Third, most American schools were simply not yet prepared to institute mainstreaming in practice, even once they figured out how to do so in theory. As a result, there could be no quick fix to the problem. Even those who were convinced that mainstreaming was the right thing to do did not yet understand what it entailed in terms of necessary resources and expenditures. Thus, schools instituting mainstreaming had to take careful stock of its impact on the classroom. They had to make sure that their teachers were adequately trained, that the classrooms were equipped with necessary physical aids, and that appropriate teaching assistance was provided. Teachers had to begin to learn how to teach in more dynamic, sensory ways. Schools started to realize that there were other issues to work on, such as engaging parents in the process, arranging transportation for students, funding programs in urban and rural areas, hiring qualified staff, and providing home tutoring. There was no consensus as to what kind of diploma a graduating mainstreamed student should receive.

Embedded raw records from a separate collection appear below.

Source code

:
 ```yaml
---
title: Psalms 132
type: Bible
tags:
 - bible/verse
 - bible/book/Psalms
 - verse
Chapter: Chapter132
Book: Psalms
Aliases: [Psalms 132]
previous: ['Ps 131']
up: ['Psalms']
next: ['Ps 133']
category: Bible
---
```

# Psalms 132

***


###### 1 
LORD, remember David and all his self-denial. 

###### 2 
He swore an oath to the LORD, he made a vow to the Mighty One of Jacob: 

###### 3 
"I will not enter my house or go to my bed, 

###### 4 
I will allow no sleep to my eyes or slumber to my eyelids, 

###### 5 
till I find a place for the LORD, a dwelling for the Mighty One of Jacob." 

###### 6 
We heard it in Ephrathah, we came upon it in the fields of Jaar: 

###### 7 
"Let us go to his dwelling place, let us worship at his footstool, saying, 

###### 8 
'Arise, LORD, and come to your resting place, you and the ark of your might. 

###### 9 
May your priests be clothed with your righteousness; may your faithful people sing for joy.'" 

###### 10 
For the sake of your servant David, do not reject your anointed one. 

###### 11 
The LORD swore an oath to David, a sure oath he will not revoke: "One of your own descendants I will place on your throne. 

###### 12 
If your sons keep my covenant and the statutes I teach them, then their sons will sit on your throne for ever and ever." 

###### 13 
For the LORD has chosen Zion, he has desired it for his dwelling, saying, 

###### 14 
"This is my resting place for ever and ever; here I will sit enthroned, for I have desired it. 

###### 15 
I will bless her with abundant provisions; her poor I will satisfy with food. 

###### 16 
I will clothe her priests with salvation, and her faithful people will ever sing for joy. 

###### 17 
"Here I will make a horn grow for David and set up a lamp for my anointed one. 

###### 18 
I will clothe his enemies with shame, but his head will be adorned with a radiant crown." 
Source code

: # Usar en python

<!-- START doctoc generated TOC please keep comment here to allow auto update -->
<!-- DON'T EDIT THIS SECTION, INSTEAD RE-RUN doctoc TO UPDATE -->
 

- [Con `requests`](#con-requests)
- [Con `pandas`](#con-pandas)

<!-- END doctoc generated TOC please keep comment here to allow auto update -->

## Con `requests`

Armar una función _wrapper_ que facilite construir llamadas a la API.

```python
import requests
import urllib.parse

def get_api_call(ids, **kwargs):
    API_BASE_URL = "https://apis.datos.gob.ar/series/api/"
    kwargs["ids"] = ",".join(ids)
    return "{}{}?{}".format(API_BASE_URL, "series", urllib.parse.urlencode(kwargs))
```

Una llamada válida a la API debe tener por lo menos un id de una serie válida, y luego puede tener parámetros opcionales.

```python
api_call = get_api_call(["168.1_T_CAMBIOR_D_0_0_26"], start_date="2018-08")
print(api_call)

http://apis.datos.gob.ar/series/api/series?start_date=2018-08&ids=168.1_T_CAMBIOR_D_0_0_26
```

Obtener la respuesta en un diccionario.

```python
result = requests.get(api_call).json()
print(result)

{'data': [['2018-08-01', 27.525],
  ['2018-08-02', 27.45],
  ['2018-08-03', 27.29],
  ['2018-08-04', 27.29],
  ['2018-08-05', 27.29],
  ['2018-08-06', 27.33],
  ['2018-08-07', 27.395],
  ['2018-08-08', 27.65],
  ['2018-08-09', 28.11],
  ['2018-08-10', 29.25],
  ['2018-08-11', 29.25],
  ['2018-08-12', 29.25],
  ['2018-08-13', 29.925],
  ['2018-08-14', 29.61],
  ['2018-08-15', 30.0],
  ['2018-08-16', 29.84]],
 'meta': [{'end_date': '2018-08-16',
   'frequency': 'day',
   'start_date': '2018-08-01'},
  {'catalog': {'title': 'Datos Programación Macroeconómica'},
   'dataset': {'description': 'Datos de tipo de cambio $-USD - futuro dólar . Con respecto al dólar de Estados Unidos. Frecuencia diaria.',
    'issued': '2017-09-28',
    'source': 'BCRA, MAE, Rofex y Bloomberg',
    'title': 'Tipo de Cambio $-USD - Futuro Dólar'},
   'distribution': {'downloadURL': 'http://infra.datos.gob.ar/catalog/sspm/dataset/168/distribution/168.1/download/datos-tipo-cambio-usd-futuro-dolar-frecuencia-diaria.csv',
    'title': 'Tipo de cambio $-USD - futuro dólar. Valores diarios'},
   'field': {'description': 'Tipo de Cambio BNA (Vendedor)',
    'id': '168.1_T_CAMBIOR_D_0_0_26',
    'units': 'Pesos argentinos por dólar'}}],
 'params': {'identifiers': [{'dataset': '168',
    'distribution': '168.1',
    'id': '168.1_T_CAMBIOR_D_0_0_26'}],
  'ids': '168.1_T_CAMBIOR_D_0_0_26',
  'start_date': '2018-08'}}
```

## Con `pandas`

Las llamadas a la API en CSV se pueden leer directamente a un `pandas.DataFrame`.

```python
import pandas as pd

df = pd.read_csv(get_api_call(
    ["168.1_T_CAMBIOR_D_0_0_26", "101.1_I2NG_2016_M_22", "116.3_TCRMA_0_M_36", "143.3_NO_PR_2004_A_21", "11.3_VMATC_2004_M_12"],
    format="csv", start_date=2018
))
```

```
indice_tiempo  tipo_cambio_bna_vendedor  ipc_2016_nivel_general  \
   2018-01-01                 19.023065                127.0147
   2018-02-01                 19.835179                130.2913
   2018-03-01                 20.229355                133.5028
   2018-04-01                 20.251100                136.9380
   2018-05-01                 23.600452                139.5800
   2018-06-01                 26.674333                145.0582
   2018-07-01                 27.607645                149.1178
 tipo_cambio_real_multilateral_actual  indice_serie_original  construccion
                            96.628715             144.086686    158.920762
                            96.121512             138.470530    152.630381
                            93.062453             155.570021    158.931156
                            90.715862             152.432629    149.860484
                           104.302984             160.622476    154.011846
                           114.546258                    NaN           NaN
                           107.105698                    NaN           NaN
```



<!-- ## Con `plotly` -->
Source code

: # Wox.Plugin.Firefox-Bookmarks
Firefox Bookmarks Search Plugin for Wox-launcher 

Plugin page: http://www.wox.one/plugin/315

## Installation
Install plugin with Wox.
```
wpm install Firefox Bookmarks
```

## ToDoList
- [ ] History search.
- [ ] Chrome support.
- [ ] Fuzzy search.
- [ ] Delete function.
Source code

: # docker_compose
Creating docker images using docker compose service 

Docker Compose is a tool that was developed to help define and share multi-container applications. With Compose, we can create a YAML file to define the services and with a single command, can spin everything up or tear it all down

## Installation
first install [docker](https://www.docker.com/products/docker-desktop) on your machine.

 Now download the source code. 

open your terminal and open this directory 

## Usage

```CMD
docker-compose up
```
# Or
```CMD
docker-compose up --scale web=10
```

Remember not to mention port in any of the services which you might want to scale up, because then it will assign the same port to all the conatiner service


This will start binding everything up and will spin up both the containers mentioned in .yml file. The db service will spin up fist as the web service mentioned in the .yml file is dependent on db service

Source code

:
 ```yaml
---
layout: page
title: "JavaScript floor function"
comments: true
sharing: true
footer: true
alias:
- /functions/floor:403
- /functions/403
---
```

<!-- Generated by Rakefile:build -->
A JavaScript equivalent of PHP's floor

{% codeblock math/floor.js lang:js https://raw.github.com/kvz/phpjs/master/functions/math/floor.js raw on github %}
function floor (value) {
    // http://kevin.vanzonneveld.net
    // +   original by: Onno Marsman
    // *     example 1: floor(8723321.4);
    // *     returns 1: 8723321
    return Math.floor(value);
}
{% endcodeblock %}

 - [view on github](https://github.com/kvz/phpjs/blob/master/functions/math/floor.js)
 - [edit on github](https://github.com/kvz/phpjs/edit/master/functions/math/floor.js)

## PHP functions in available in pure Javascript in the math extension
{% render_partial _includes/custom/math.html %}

Several institutes were set up to address all these questions. The Badger School, in Madison, Wisconsin, was created as a school for students with severe disabilities, while the Juniper Garden Project at the University of Kansas conducted research focused on students of color with disabilities. Congress passed more laws to aid the adoption of mainstreaming. In 1983, Public Law 98-199 included funds to prepare students with disabilities for the transition from school to the workplace. In 1986, Public Law 99-457 expanded governmental intervention to aid children with disabilities, instituting programs designed to help such children from birth.

Impact

Mainstreaming became the preferred method for educating students with disabilities and has shown a number of benefits, including higher academic achievement among students with disabilities. The courts defined the parameters of such students’ inclusion in mainstream classrooms and began to order that such inclusion take place. Schools started to offer services from birth through the transition to employment, helping students with disabilities to become productive members of society without segregating them from the general student population.

Bibliography

Allen, K. Eileen, and Glynnis Edwards Cowdery. The Exceptional Child. 8th ed., Cengage Learning, 2014.

Burns, Edward. The Special Education Consultant Teacher. Charles C. Thomas, 2004.

Grenot-Scheyer, Marquita, Mary Fisher, and Debbie Staub. At the End of the Day. Brookes, 2000.

Lewis, Rena B., John J. Wheeler, and Stacy L. Carter. Teaching Students with Special Needs in General Education Classrooms. 9th ed., Pearson, 2016.

Rawson, M. Jean. A Manual of Special Education Law for Educators and Parents. Morgen, 2000.

Rief, Sandra F. M. A., and Julie A. Heimburge. How to Reach and Teach All Children in the Inclusive Classroom. 2nd ed., Jossey-Bass, 2006.

Sands, Deanna J., Elizabeth Kozleski, and Nancy French. Inclusive Education for the Twenty-First Century. Wadsworth, 2000.

Ysseldyke, James E., and Bob Algozzine. Working with Families and Community Agencies to Support Students with Special Needs. Corwin, 2006.